Waldorf College, teetering on bankruptcy a year ago at this time, is reporting more students this fall. Officials at the Forest City college are boosting enrollment with some innovative recruiting.

Waldorf recently became the first college in Iowa to add a wrestling program for women. Tyler Brandt coaches both the mens and womens wrestling teams at Waldorf. “There are (womens wrestling) programs in North Dakota and Oklahoma. We really felt like Iowa was the right place to start a womens program and we wanted to be at the forefront of that,” Brandt said.

Brandt started recruiting women wrestlers in mid-summer. “Our goal for the first semester this year was to have 10 women in the program,” Brandt said. “Right now, we have seven signed and we’re working diligently to get those last three.” The Waldorf women wrestlers’ first meet is next month in Arizona.

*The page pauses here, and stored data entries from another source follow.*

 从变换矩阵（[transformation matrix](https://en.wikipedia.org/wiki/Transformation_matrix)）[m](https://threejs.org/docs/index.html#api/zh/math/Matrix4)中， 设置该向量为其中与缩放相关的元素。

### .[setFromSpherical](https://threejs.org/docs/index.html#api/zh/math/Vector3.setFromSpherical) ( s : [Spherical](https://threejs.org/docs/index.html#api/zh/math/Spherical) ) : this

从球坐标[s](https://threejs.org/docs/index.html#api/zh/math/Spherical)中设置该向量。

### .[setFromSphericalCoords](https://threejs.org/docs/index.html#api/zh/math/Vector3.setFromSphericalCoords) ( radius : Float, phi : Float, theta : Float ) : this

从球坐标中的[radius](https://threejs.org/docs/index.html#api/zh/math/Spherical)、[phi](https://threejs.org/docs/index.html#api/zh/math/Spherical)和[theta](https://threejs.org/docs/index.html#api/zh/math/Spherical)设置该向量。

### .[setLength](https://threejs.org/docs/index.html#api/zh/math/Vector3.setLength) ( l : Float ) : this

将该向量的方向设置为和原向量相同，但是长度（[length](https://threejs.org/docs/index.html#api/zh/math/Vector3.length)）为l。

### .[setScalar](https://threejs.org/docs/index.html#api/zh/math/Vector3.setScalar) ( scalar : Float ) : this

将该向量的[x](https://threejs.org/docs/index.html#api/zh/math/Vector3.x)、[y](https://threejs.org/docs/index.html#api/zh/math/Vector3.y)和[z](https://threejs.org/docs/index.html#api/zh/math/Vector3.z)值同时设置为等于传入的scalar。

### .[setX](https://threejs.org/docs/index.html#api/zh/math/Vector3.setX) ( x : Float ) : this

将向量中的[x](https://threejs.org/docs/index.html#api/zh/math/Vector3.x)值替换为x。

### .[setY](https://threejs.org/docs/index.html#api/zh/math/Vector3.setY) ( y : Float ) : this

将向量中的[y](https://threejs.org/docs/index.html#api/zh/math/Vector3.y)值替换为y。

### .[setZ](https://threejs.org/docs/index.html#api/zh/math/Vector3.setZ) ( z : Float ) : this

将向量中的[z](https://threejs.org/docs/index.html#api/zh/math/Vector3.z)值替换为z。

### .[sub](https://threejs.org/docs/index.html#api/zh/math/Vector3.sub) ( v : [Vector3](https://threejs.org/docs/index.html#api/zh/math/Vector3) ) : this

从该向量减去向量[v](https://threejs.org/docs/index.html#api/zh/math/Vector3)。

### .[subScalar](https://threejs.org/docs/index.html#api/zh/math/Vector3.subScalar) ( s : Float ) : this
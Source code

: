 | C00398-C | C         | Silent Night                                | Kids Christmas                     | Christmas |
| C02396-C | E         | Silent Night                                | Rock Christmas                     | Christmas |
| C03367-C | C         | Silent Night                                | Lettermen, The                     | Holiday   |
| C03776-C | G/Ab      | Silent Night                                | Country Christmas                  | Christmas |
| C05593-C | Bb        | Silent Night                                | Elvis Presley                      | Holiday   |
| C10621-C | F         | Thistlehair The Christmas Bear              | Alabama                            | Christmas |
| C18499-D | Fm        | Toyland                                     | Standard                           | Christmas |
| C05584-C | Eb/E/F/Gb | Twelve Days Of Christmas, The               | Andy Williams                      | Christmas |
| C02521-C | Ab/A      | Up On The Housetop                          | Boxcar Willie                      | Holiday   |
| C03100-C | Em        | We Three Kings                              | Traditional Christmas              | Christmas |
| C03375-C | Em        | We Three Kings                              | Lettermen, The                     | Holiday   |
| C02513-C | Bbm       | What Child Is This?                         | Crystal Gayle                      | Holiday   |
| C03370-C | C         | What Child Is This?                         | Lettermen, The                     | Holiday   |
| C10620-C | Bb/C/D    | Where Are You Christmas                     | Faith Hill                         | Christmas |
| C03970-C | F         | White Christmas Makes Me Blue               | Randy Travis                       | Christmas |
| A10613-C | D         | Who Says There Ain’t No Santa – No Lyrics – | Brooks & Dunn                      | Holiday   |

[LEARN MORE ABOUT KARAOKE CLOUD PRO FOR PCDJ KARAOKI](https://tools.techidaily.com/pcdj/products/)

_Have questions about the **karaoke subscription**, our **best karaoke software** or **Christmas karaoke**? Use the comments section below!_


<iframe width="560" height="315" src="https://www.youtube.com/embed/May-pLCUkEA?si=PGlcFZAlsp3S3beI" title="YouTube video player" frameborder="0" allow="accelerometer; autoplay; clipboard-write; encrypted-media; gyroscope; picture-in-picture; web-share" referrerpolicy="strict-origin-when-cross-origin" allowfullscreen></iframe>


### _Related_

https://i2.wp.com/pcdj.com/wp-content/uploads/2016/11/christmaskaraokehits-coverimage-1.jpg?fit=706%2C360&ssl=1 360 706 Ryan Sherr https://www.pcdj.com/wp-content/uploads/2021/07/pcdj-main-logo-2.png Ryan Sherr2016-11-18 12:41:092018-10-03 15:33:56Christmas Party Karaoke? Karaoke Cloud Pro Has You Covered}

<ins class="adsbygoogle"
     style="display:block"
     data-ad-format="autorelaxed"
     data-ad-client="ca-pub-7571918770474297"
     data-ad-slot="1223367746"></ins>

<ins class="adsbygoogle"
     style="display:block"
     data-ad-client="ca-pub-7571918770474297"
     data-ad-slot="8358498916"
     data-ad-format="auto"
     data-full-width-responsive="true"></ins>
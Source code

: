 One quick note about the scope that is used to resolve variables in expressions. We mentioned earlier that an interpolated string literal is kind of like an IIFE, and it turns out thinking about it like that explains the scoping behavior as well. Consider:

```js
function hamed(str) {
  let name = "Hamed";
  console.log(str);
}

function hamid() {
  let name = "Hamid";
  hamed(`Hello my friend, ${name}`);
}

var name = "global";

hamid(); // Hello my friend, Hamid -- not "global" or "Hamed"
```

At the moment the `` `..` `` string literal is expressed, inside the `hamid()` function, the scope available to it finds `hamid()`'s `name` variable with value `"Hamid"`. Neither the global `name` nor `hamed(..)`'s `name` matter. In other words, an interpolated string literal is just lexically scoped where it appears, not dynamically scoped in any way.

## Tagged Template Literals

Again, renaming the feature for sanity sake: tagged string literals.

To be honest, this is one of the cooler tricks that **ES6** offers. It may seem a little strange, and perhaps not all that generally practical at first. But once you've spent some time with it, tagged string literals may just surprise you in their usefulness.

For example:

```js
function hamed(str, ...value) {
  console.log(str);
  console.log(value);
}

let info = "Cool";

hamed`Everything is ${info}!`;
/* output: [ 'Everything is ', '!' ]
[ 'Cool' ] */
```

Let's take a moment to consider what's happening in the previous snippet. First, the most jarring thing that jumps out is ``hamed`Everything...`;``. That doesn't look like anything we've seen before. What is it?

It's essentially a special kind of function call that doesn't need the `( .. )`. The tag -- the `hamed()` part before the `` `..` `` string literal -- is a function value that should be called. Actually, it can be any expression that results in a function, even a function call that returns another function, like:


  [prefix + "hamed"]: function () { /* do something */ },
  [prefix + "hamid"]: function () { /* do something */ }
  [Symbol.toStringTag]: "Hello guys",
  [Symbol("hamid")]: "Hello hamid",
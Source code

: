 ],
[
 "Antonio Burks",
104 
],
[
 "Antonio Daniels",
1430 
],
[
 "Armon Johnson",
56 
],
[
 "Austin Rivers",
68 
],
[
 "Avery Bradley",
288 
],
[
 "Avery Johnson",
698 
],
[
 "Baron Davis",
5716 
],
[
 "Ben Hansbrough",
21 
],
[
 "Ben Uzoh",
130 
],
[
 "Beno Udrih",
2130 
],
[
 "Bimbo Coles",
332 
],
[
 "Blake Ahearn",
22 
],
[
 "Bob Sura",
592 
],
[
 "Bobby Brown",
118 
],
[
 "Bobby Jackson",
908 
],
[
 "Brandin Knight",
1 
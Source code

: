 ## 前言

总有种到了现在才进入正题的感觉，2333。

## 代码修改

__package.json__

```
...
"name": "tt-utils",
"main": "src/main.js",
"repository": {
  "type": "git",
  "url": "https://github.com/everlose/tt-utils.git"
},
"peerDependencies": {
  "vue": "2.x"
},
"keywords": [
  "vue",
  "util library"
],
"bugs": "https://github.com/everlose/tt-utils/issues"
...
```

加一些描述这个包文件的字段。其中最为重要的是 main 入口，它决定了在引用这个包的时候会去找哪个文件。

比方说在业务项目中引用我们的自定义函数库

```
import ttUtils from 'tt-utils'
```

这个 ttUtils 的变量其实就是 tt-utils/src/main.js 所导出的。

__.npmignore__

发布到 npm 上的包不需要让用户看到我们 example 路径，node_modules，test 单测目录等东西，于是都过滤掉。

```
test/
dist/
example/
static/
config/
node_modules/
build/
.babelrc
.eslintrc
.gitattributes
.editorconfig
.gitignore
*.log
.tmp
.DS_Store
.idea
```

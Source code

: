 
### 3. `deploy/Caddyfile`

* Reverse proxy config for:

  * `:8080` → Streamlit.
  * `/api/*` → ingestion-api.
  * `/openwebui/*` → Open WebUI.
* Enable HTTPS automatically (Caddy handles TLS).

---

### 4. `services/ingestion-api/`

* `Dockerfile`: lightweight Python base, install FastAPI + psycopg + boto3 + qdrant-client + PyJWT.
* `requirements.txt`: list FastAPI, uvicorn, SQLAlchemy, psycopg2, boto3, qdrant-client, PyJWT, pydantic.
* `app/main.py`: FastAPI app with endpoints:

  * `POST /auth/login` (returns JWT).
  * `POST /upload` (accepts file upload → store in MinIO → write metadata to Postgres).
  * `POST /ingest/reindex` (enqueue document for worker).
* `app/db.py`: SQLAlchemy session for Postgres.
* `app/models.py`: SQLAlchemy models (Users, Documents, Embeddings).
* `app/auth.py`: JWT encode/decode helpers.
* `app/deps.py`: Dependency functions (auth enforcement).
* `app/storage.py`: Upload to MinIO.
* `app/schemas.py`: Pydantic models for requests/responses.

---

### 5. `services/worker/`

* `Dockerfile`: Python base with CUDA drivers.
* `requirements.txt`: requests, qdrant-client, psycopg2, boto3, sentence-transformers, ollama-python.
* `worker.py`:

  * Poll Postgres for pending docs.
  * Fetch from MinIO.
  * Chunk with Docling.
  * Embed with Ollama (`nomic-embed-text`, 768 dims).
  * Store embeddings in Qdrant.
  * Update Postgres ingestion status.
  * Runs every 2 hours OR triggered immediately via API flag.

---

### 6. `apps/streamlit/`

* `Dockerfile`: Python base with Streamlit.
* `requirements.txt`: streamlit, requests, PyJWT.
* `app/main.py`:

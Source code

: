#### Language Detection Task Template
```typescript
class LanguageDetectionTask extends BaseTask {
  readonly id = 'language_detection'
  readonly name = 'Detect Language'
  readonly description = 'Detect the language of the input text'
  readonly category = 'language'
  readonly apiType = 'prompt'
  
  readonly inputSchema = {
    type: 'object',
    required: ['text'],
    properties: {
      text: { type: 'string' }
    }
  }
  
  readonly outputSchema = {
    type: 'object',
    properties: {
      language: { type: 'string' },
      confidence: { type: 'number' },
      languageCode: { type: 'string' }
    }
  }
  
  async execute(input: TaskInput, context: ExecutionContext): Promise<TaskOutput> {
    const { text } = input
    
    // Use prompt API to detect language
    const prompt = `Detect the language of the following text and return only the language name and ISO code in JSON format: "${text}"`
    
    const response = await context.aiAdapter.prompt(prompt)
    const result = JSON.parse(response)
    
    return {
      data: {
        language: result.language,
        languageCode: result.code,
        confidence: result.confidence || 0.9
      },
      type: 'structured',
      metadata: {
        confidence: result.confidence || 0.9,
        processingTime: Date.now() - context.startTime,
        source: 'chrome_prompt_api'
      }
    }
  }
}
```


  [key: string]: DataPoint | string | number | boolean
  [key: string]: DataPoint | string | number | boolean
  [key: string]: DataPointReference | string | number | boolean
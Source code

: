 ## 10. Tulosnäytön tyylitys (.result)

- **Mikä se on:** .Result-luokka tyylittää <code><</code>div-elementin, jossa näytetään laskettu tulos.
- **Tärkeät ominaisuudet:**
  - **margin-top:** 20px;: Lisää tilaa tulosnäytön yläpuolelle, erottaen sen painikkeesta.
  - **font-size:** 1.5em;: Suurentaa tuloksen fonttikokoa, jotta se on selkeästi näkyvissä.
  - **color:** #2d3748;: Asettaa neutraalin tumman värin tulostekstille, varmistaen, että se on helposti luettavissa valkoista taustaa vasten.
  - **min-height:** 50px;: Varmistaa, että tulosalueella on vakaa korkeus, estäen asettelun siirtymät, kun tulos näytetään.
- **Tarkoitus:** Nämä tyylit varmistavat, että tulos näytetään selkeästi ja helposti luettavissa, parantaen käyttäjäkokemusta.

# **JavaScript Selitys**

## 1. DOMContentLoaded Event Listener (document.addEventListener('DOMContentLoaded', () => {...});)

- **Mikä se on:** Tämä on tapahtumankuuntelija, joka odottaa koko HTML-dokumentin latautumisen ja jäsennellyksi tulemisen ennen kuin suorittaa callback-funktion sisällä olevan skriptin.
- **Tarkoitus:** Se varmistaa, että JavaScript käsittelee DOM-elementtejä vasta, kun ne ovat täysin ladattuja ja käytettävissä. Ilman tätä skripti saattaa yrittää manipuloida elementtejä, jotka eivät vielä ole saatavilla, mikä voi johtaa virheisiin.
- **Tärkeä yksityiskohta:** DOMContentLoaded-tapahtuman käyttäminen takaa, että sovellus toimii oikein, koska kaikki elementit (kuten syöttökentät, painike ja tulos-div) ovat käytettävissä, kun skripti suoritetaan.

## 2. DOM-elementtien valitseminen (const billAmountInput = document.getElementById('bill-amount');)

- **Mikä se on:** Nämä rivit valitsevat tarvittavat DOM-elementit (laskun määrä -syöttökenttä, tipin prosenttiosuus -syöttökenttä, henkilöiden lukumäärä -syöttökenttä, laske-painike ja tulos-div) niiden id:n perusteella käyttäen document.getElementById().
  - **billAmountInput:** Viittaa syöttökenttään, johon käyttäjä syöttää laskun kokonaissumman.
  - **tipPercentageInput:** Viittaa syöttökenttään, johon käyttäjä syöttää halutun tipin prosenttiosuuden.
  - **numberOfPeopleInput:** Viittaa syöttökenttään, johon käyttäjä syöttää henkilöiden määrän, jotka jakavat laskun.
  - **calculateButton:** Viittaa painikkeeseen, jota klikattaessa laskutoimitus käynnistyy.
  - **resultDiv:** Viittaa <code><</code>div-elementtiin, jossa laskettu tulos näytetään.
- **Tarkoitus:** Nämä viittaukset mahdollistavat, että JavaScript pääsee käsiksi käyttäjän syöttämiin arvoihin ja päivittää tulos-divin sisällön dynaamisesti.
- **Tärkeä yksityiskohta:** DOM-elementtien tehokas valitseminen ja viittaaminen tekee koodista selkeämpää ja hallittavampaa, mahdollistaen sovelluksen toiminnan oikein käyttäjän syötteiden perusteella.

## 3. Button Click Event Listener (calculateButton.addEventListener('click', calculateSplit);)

Brandt is hoping to triple the size of the squad by next season. “We now have over 50 (wrestlers) on the mens side and our goal, after a full year of recruiting, is 40 on the womens,” Brandt said.

Waldorf’s fall enrollment, with a little help from the emerging women’s wrestling program, is at 640 students. That’s nearly 100 more student than last fall. Only 60 colleges offer women’s wrestling nationwide.

Waldorf was founded in 1903. The college was affiliated with the Evangelical Lutheran Church until last year, when the governing association sold Waldorf to Mayes Education – owner of Columbia Southern University, an on-line school based in Orange Beach, Alabama.